The flies have it: River blindness and the communities it affects

November 2, 2014 by PATH

In many areas of the world, a blackfly bite can cause more than temporary discomfort. River blindness infects 18 million people a year.

Rivers are a water source near many homes in Africa. They’re also home to the blackfly and a parasite they carry that causes river blindness. Photo: PATH/Will Boase.

Rivers are a water source near many homes in Africa. They’re also home to the blackfly and a parasite they carry that causes river blindness. Photo: PATH/Will Boase.

Editor’s note: This week PATH is announcing the launch of a new diagnostic test for river blindness with manufacturing partner Standard Diagnostics, Inc. Our blog series will explore how river blindness affects communities, how the diagnostic test works, and why diagnostic tools are the next wave in global health innovation.

Part 1: The water: a gift and a curse

Let’s say you’re a farmer. What’s the best resource you could hope for next to your land? Water. Right?

Let’s take it deeper: as a farmer, you’d prefer a river, a rapidly flowing water source with no stagnation. Flowing water helps flush impurities downstream, provides fish to eat, and limits breeding opportunities for the mosquito, an insect that can spread illnesses such as malaria and encephalitis. Yes, a river would be ideal. Which is why communities have settled by rivers for thousands of years.

So why is it that having a fast-flowing river near an agricultural area may cause people to abandon productive fields? If you’re thinking floods, think again.

It’s the flies.

A blackfly magnified at 100X actual size.

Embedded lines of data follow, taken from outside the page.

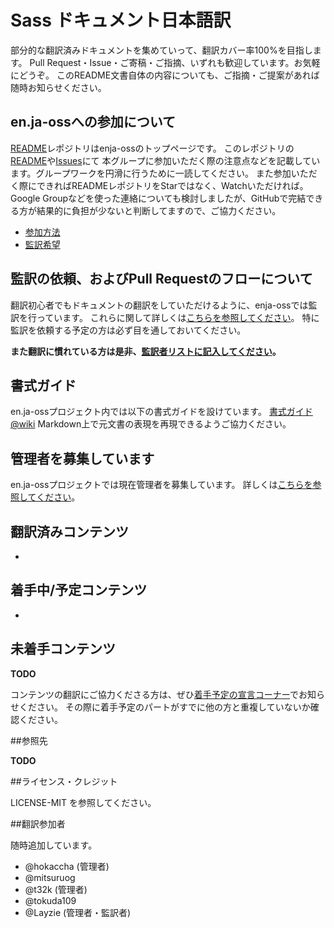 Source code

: # Sass ドキュメント日本語訳

部分的な翻訳済みドキュメントを集めていって、翻訳カバー率100%を目指します。 Pull Request・Issue・ご寄稿・ご指摘、いずれも歓迎しています。お気軽にどうぞ。 このREADME文書自体の内容についても、ご指摘・ご提案があれば随時お知らせください。

## en.ja-ossへの参加について

[README](https://github.com/enja-oss/README)レポジトリはenja-ossのトップページです。
このレポジトリの[README](https://github.com/enja-oss/README/blob/master/readme.md)や[Issues](https://github.com/enja-oss/README/issues)にて
本グループに参加いただく際の注意点などを記載しています。グループワークを円滑に行うために一読してください。
また参加いただく際にできればREADMEレポジトリをStarではなく、Watchいただければ。
Google Groupなどを使った連絡についても検討しましたが、GitHubで完結できる方が結果的に負担が少ないと判断してますので、ご協力ください。

- [参加方法](https://github.com/enja-oss/README/blob/master/readme.md#%E5%8F%82%E5%8A%A0%E6%96%B9%E6%B3%95)
- [監訳希望](https://github.com/enja-oss/README/blob/master/readme.md#%E7%9B%A3%E8%A8%B3%E5%B8%8C%E6%9C%9B)

## 監訳の依頼、およびPull Requestのフローについて

翻訳初心者でもドキュメントの翻訳をしていただけるように、enja-ossでは監訳を行っています。
これらに関して詳しくは[こちらを参照してください](https://github.com/enja-oss/README/wiki/Review-and-Pull-Request-Flow)。
特に監訳を依頼する予定の方は必ず目を通しておいてください。

**また翻訳に慣れている方は是非、[監訳者リストに記入してください](https://github.com/enja-oss/README/issues/5)。**

## 書式ガイド

en.ja-ossプロジェクト内では以下の書式ガイドを設けています。
[書式ガイド@wiki](https://github.com/enja-oss/README/wiki/markdown-in-japanese)
Markdown上で元文書の表現を再現できるようご協力ください。

## 管理者を募集しています

en.ja-ossプロジェクトでは現在管理者を募集しています。
詳しくは[こちらを参照してください](https://github.com/enja-oss/README/issues/12)。

## 翻訳済みコンテンツ

-

## 着手中/予定コンテンツ

-

## 未着手コンテンツ

**TODO**

コンテンツの翻訳にご協力くださる方は、ぜひ[着手予定の宣言コーナー](https://github.com/enja-oss/sass/issues/1)でお知らせください。
その際に着手予定のパートがすでに他の方と重複していないか確認ください。

##参照先

**TODO**

##ライセンス・クレジット

LICENSE-MIT を参照してください。

##翻訳参加者

随時追加しています。

* @hokaccha (管理者)
* @mitsuruog
* @t32k (管理者)
* @tokuda109
* @Layzie (管理者・監訳者)
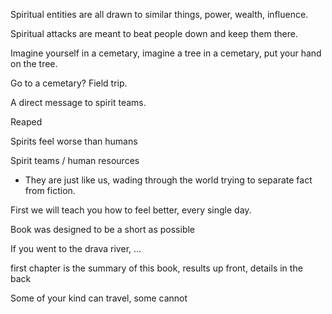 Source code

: Spiritual entities are all drawn to similar things, power, wealth, influence.  

Spiritual attacks are meant to beat people down and keep them there. 

Imagine yourself in a cemetary, imagine a tree in a cemetary, put your hand on the tree. 

Go to a cemetary? Field trip. 


A direct message to spirit teams. 

Reaped 

Spirits feel worse than humans

Spirit teams / human resources 
- They are just like us, wading through the world trying to separate fact from fiction.

First we will teach you how to feel better, every single day.  

Book was designed to be a short as possible 

If you went to the drava river, ... 

first chapter is the summary of this book, results up front, details in the back 


Some of your kind can travel, some cannot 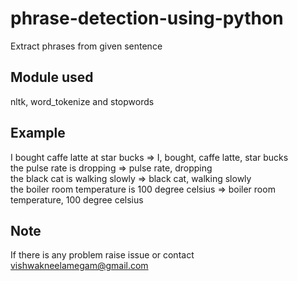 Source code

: # phrase-detection-using-python
Extract phrases from given sentence
## Module used
nltk, word_tokenize and stopwords
## Example
I bought caffe latte at star bucks => I, bought, caffe latte, star bucks</br>
the pulse rate is dropping => pulse rate, dropping</br>
the black cat is walking slowly => black cat, walking slowly</br>
the boiler room temperature is 100 degree celsius => boiler room temperature, 100 degree celsius
## Note
If there is any problem raise issue or contact vishwakneelamegam@gmail.com
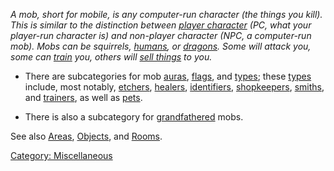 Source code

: *A mob, short for mobile, is any computer-run character (the things you
kill). This is similar to the distinction between [player
character](:Category:_Characters.md "wikilink") (PC, what your
player-run character is) and non-player character (NPC, a computer-run
mob). Mobs can be squirrels, [humans](Humans.md "wikilink"), or
[dragons](Dragons.md "wikilink"). Some will attack you, some can
[train](:Category:_Trainers.md "wikilink") you, others will [sell
things](:Category:_Shopkeepers.md "wikilink") to you.*

-   There are subcategories for mob
    [auras](:Category:_Mob_Auras.md "wikilink"),
    [flags](:Category:_Mob_Flags.md "wikilink"), and
    [types](:Category:_Mob_Types.md "wikilink"); these
    [types](:Category:_Mob_Types.md "wikilink") include, most notably,
    [etchers](:Category:_Etchers.md "wikilink"),
    [healers](:Category:_Healers.md "wikilink"),
    [identifiers](:Category:_Identifiers.md "wikilink"),
    [shopkeepers](:Category:_Shopkeepers.md "wikilink"),
    [smiths](:Category:_Smiths.md "wikilink"), and
    [trainers](:Category:_Trainers.md "wikilink"), as well as
    [pets](:Category:_Pets.md "wikilink").

<!-- -->

-   There is also a subcategory for
    [grandfathered](:Category:_Grandfathered_Mobs.md "wikilink") mobs.

See also [Areas](:Category:_Areas.md "wikilink"),
[Objects](:Category:_Objects.md "wikilink"), and
[Rooms](:Category:_Rooms.md "wikilink").

[Category: Miscellaneous](Category:_Miscellaneous "wikilink")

Adult blackfly magnified 100X using conventional scanning electron microscopy with parasite (Onchocerca volvulus) emerging from the insect’s antenna. The parasite is responsible for the disease known as river blindness. Photo: US Department of Agriculture

Meet the culprit

Flies do more than pester people—they can spread disease.

Across wide swaths of Africa, one such nasty illness is a parasitic infection called “river blindness” (onchocerciasis). The parasite is found in more than 100,000 communities in 31 African countries, 6 Latin American countries, and Yemen. Estimates of the number of people affected are mind-boggling: 120 million people remain at risk for the disease and 18 million people are infected, typically in poor, rural communities in remote low-resource settings.

The blackfly breeds in the fast-flowing waters of rivers. It’s generally a harmless insect, unless it’s carrying the river blindness parasite. When a fly with the parasite bites a human, it passes along the microscopic parasitic worm which multiplies under the skin of their hosts, causing their skin to become painfully itchy. Without treatment, this condition can become chronic. Eventually the worms can migrate to the cornea of the eyes resulting in scarring and permanent blindness.

This Carter Center video takes you to the Nebbi District in Uganda, where one family has suffered the devastating effects of river blindness. Video length: 3:08 minutes.

And so the lifecycle continues, resulting in blindness among affected people and transmission of the parasite to others.

Before you think all is lost

There is a medicine called ivermectin that paralyzes and kills the offspring of adult worms in humans, halting their lifecycle. And for nearly 20 years, the African Program for Onchocerciasis Control has helped map transmission zones and treat communities by mobilizing local agencies and networks to identify the disease’s prevalence. Then it’s usually local volunteers who give out the medicine and keep track of who has been treated.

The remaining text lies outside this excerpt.